Monthly Archives: September 2011

WWT London Wetlands Centre – It isn’t always birds

While visiting a few friends in London a few weekends ago, I managed my usual pilgrimage to WWT London Wetlands Centre. It was relatively quiet on the bird front photographically speaking. I’m sure for birdwatchers with their more powerful telescopes and binoculars there was more going on. The revamped wildlife garden as you head towards the WWF, Tower hide, etc. was showing some great colours and even though I was restricted to my telephoto lens I made some plant photos. I have always found that when it is quieter on the bird front most WWT centres have plenty of other subjects to photograph – plants to insects, it is just that I never normally have the correct lens with me!

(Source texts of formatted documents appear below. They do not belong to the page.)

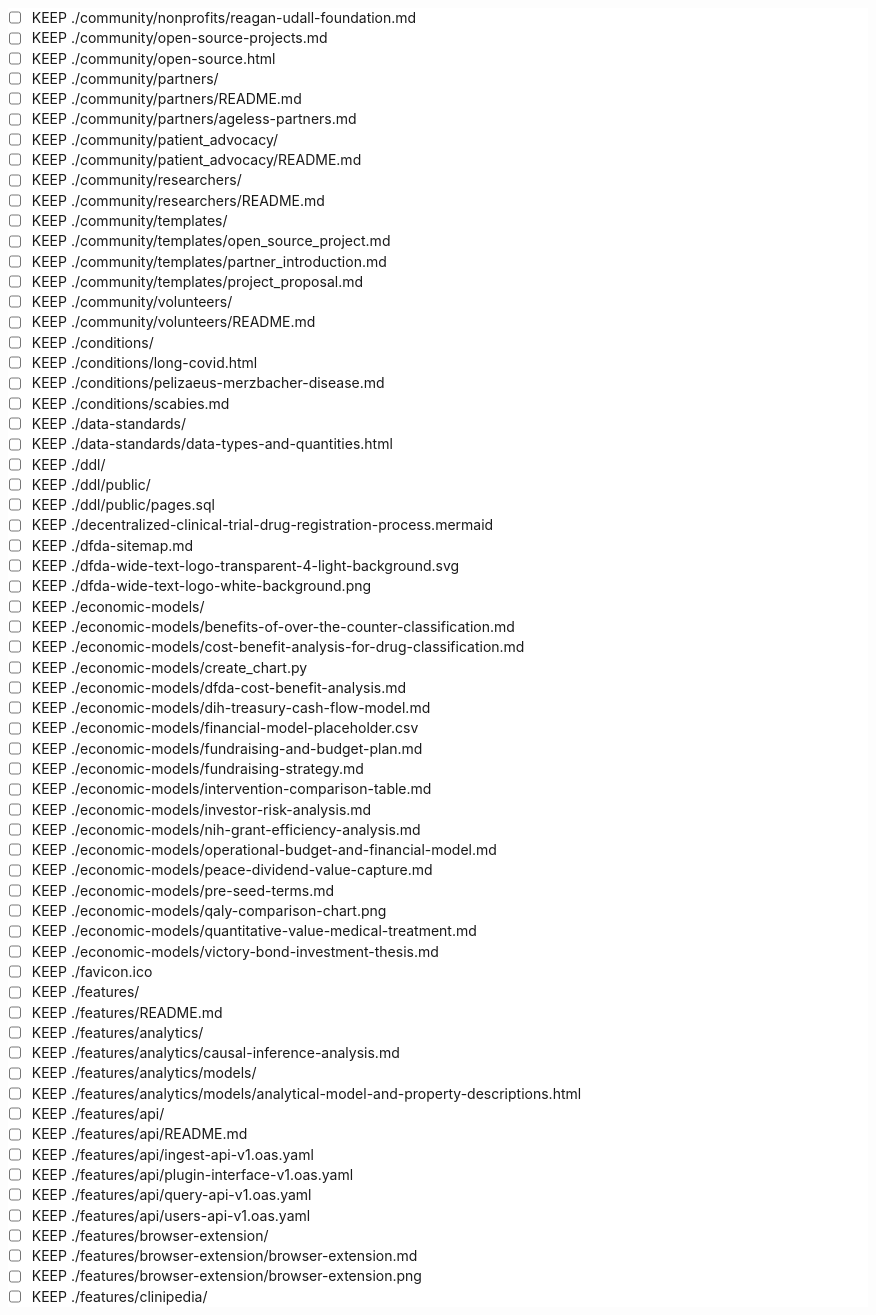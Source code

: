 - [ ] KEEP ./community/nonprofits/reagan-udall-foundation.md
- [ ] KEEP ./community/open-source-projects.md
- [ ] KEEP ./community/open-source.html
- [ ] KEEP ./community/partners/
- [ ] KEEP ./community/partners/README.md
- [ ] KEEP ./community/partners/ageless-partners.md
- [ ] KEEP ./community/patient_advocacy/
- [ ] KEEP ./community/patient_advocacy/README.md
- [ ] KEEP ./community/researchers/
- [ ] KEEP ./community/researchers/README.md
- [ ] KEEP ./community/templates/
- [ ] KEEP ./community/templates/open_source_project.md
- [ ] KEEP ./community/templates/partner_introduction.md
- [ ] KEEP ./community/templates/project_proposal.md
- [ ] KEEP ./community/volunteers/
- [ ] KEEP ./community/volunteers/README.md
- [ ] KEEP ./conditions/
- [ ] KEEP ./conditions/long-covid.html
- [ ] KEEP ./conditions/pelizaeus-merzbacher-disease.md
- [ ] KEEP ./conditions/scabies.md
- [ ] KEEP ./data-standards/
- [ ] KEEP ./data-standards/data-types-and-quantities.html
- [ ] KEEP ./ddl/
- [ ] KEEP ./ddl/public/
- [ ] KEEP ./ddl/public/pages.sql
- [ ] KEEP ./decentralized-clinical-trial-drug-registration-process.mermaid
- [ ] KEEP ./dfda-sitemap.md
- [ ] KEEP ./dfda-wide-text-logo-transparent-4-light-background.svg
- [ ] KEEP ./dfda-wide-text-logo-white-background.png
- [ ] KEEP ./economic-models/
- [ ] KEEP ./economic-models/benefits-of-over-the-counter-classification.md
- [ ] KEEP ./economic-models/cost-benefit-analysis-for-drug-classification.md
- [ ] KEEP ./economic-models/create_chart.py
- [ ] KEEP ./economic-models/dfda-cost-benefit-analysis.md
- [ ] KEEP ./economic-models/dih-treasury-cash-flow-model.md
- [ ] KEEP ./economic-models/financial-model-placeholder.csv
- [ ] KEEP ./economic-models/fundraising-and-budget-plan.md
- [ ] KEEP ./economic-models/fundraising-strategy.md
- [ ] KEEP ./economic-models/intervention-comparison-table.md
- [ ] KEEP ./economic-models/investor-risk-analysis.md
- [ ] KEEP ./economic-models/nih-grant-efficiency-analysis.md
- [ ] KEEP ./economic-models/operational-budget-and-financial-model.md
- [ ] KEEP ./economic-models/peace-dividend-value-capture.md
- [ ] KEEP ./economic-models/pre-seed-terms.md
- [ ] KEEP ./economic-models/qaly-comparison-chart.png
- [ ] KEEP ./economic-models/quantitative-value-medical-treatment.md
- [ ] KEEP ./economic-models/victory-bond-investment-thesis.md
- [ ] KEEP ./favicon.ico
- [ ] KEEP ./features/
- [ ] KEEP ./features/README.md
- [ ] KEEP ./features/analytics/
- [ ] KEEP ./features/analytics/causal-inference-analysis.md
- [ ] KEEP ./features/analytics/models/
- [ ] KEEP ./features/analytics/models/analytical-model-and-property-descriptions.html
- [ ] KEEP ./features/api/
- [ ] KEEP ./features/api/README.md
- [ ] KEEP ./features/api/ingest-api-v1.oas.yaml
- [ ] KEEP ./features/api/plugin-interface-v1.oas.yaml
- [ ] KEEP ./features/api/query-api-v1.oas.yaml
- [ ] KEEP ./features/api/users-api-v1.oas.yaml
- [ ] KEEP ./features/browser-extension/
- [ ] KEEP ./features/browser-extension/browser-extension.md
- [ ] KEEP ./features/browser-extension/browser-extension.png
- [ ] KEEP ./features/clinipedia/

Most of the birds were too far out on the water to get good images, so below I tried to get some form of interesting pattern with the position of the ducks. I like the contrast between the group of ducks and the lone duck by itself. To emphasise this separation, the focus point was on the group of ducks to draw your attention to them first. The only bit I’m not to sure of is the white eye look to the main bird due to its waterproof membrane covering the eye. I couldn’t seem to make an image with it having the normal black eye showing.

I always find the centre a good place to photograph little Grebes. Being used to the visitors allows a close approach, making it easier to get frame filling images. I find that if you just spend some time with a particular bird, the photo opportunities will come. This particular bird below had a chick, but it kept well hidden on the side of the pond. When it did come into view, reeds got in the way ruling out a picture. The chick had some great stripes on it, a similar but darker pattern to Great crested grebe chicks. Another reason to return and try again next time.

Broad Pool, Gower Peninsula

I always find Broad Pool a great place to visit in the evening for some sunset images. You can get stuck in a rut somewhat and keep producing similar images, so I set out to try and get something different at this visit.  I think I partially succeeded in doing this. I really like the abstract nature of the image of the reeds above. With the perfect reflection, it is difficult to know where the reeds and the reflection begins. The colours and water surface texture provide a contrast to the straight, graphic shape of the reeds.

The final two images are more conventional in style. They show the patch of reeds that originally caught my eye and that resulted in the first image. What I have found on the workshops is that other photographers sometimes struggle in distilling what ever caught their eye in a scene into a successful image that they feel reflects what they saw. Most of the time they are trying to get too much into the image and need to leave things out more. The saying less is more is just as true for photography. 

If you go down to the woods today….

I manged to escape the normal work day for a few minutes the other day and headed off the Gelli Hir Nature Reserve near Cilonnen, Gower. Normally on a sunny day I wouldn’t consider going out to make any pictures in a woodland. The bright sunlight makes the scene far too contrasty, making it difficult to get good pictures. Bright light can work well sometimes, but you are limited to backlight images generally. It still pays to wait till a bit later in the day as well as some of the harshness of the light is removed.

I didn’t follow my own advice and deciding that I needed to challenge myself a bit I went out at the ‘wrong’ time to see what I could manage images wise. It certainly made me think more, plus in noticed that my failure rate on images was greater. Overall the results were not too bad for 30 minutes playing around.

It was the mixture of ripe and ripening berries that drew my attention to the black berries below. I wanted something different from a normal image, so I used my shadow to place the black berries in shade to contrast with the sun lit background. This was an attempt to try and produce an image that was different from a straight image with every thing in the same light. The image sort of worked, but the berries were too dark and lifeless. A weak burst of fill in flash, about 1.7 stops less than the camera exposure, lifted the berries and added some shine back to the ripening fruits. The use of a shallow depth of field, helps to focus the attention on the fruits and looses distracting leaf detail in the background.